Simply put, it is a system that calculates stock values. Quadrix/Quadrix Stock Rating System - is proprietary stock valuation system using over 90 variables in 7 significant categories(momentum, quality, value, financial strength, earnings estimates, performance and volume) to pick stocks and to determine the value of a stock or score stocks. Overall score for a particular stock is computed by a weighted average of all category variables.

Quadrix is a proprietary software developed by Horizon Investment Services/Publishing company, which hold trademark rights to it. It is a quantitative stock scoring and rating system. Quadrix scores were published since early 2000 to date.

Quadrix scores are in reality, percentile rankings (0-100). The Quadrix stock rating system ranks over 5000 stocks based on over 90 different variables per stock.

Overall scores are designed to measure the appeal of stocks across the spectrum, identifies winners and avoids losers. Quadrix is not influenced by emotional judgement biases and hence is designed to provide unbiased feedback on current portfolio holdings based upon quantifiable factors.


In computing an Overall Score, Quadrix uses weighted averaging of the individual six category scores(with exception of volume metrics), with Value, Quality, and Momentum having biggest weightings. Within each category, based on past efficacy and market expectations, weightings for the individual variables or categories may be heavier or lighter.

A brief look at the category wise variable analysis by Quadrix:

1. Momentum: for momentum scoring, each stock is compared to all stocks. Sum of the stock’s scores for each momentum variable is then compared to the universe of stocks. Momentum factors are more short term in nature. Shorter the investment time horizon, the more important is Momentum.

2. Quality: is a measure of the company’s track record. Of the 20+ Quality variables, majority are growth rates(sales, earnings, cash flow, common equity, and dividends). Other quality variables include expected profit growth, earnings consistency, RoE,RoI, and RoA. The time periods considered are the past 1,3,5 years.

Quadrix effectively discounts companies growing earnings through cost-cutting or restructuring charges.

3. Value: Contain more than 20 variables such as, ratios as price/earnings (P/E), price/sales, price/cash flow, price/book value, price/dividend, and Price earning growth(PEG). Besides these ratios are compared with their average values over past 3-5 years.

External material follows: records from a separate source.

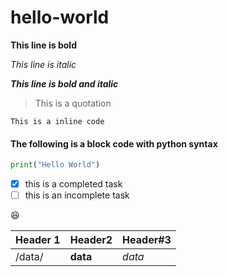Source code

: # hello-world

**This line is bold**

*This line is italic*

***This line is bold and italic***

> This is a quotation

`This is a inline code`

#### The following is a block code with python syntax
```python
print("Hello World")
```

- [X] this is a completed task
- [ ] this is an incomplete task

😆

Header 1 | Header2 | Header#3
---------|---------|---------|
\/data\/ | __data__ | *data*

4. Financial Strength: Evaluated by more than 10 variables, reflecting interest coverage, debt positions, and profit margins. These scores, weed out companies with weak financial positions

5. Earnings Estimates: Tracking trends in earnings estimates, allows Quadrix to determine whether stock price action is supported by company fundamentals. This category receives a lower weightage in the rating as Earnings Estimates are often volatile.

6. Performance: reflects total returns of the stock relative to other stocks. Bullish and bearish indicators are evaluated with respect to the time-frame. Total returns are computed for time ranging from two months to 12 months. Hence Quadrix lays emphasis on short term returns, thereby also rewarding stocks with poor long-term returns.

7. Volume Metrics: These scores consider recent stock trading volumes with respect to historical trading volumes. The Volume metrics scores are never used in overall Quadrix score calculation.



• A numerically ranked system such as Quadrix, can be a great first step for building portfolios.

• Quadrix uses only quantifiable factors, avoiding incorporating emotional biases and decision making into the process. Consequently it narrows the focus onto companies delivering superior results.

• Quadrix performs well in uncovering potential buy candidates, and in avoiding losers.

• Quadrix has proven to be useful in tracking varied industry group, therefore illustrating whether leading groups are gaining within an industry due to strong fundamentals.


• Quadrix does not take into account company growth due to inorganic measures, such as acquisitions.

• There can be no quantitative substitute for company analysis – for example, Quadrix can indicate which drug companies have had growing sales earnings, but cannot inform on companies with competitive new drugs in the pipeline.